:: Task brief ::
Repeat each entry below exactly.

:: Supplied data ::
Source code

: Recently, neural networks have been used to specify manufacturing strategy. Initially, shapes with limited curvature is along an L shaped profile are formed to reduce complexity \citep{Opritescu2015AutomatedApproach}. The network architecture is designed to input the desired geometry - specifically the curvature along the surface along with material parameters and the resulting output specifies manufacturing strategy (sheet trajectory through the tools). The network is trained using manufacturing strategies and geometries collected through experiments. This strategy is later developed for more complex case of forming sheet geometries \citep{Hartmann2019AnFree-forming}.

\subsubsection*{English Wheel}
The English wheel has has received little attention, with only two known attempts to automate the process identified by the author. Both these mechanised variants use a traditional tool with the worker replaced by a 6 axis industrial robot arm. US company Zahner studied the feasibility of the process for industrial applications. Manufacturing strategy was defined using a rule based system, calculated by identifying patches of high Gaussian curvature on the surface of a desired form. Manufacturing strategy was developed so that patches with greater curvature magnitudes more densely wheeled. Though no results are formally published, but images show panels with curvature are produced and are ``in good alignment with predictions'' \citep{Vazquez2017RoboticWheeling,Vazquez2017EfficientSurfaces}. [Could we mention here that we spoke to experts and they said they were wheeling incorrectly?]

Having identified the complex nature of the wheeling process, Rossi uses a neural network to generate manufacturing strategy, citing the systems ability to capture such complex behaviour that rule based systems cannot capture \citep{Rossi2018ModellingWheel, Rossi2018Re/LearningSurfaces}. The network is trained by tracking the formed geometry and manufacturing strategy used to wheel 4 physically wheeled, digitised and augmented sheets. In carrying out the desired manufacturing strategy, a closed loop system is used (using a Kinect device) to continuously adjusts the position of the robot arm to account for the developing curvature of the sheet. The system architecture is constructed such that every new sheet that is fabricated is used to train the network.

:: Answer for the task ::
Source code

: Recently, neural networks have been used to specify manufacturing strategy. Initially, shapes with limited curvature is along an L shaped profile are formed to reduce complexity \citep{Opritescu2015AutomatedApproach}. The network architecture is designed to input the desired geometry - specifically the curvature along the surface along with material parameters and the resulting output specifies manufacturing strategy (sheet trajectory through the tools). The network is trained using manufacturing strategies and geometries collected through experiments. This strategy is later developed for more complex case of forming sheet geometries \citep{Hartmann2019AnFree-forming}.

\subsubsection*{English Wheel}
The English wheel has has received little attention, with only two known attempts to automate the process identified by the author. Both these mechanised variants use a traditional tool with the worker replaced by a 6 axis industrial robot arm. US company Zahner studied the feasibility of the process for industrial applications. Manufacturing strategy was defined using a rule based system, calculated by identifying patches of high Gaussian curvature on the surface of a desired form. Manufacturing strategy was developed so that patches with greater curvature magnitudes more densely wheeled. Though no results are formally published, but images show panels with curvature are produced and are ``in good alignment with predictions'' \citep{Vazquez2017RoboticWheeling,Vazquez2017EfficientSurfaces}. [Could we mention here that we spoke to experts and they said they were wheeling incorrectly?]

Having identified the complex nature of the wheeling process, Rossi uses a neural network to generate manufacturing strategy, citing the systems ability to capture such complex behaviour that rule based systems cannot capture \citep{Rossi2018ModellingWheel, Rossi2018Re/LearningSurfaces}. The network is trained by tracking the formed geometry and manufacturing strategy used to wheel 4 physically wheeled, digitised and augmented sheets. In carrying out the desired manufacturing strategy, a closed loop system is used (using a Kinect device) to continuously adjusts the position of the robot arm to account for the developing curvature of the sheet. The system architecture is constructed such that every new sheet that is fabricated is used to train the network.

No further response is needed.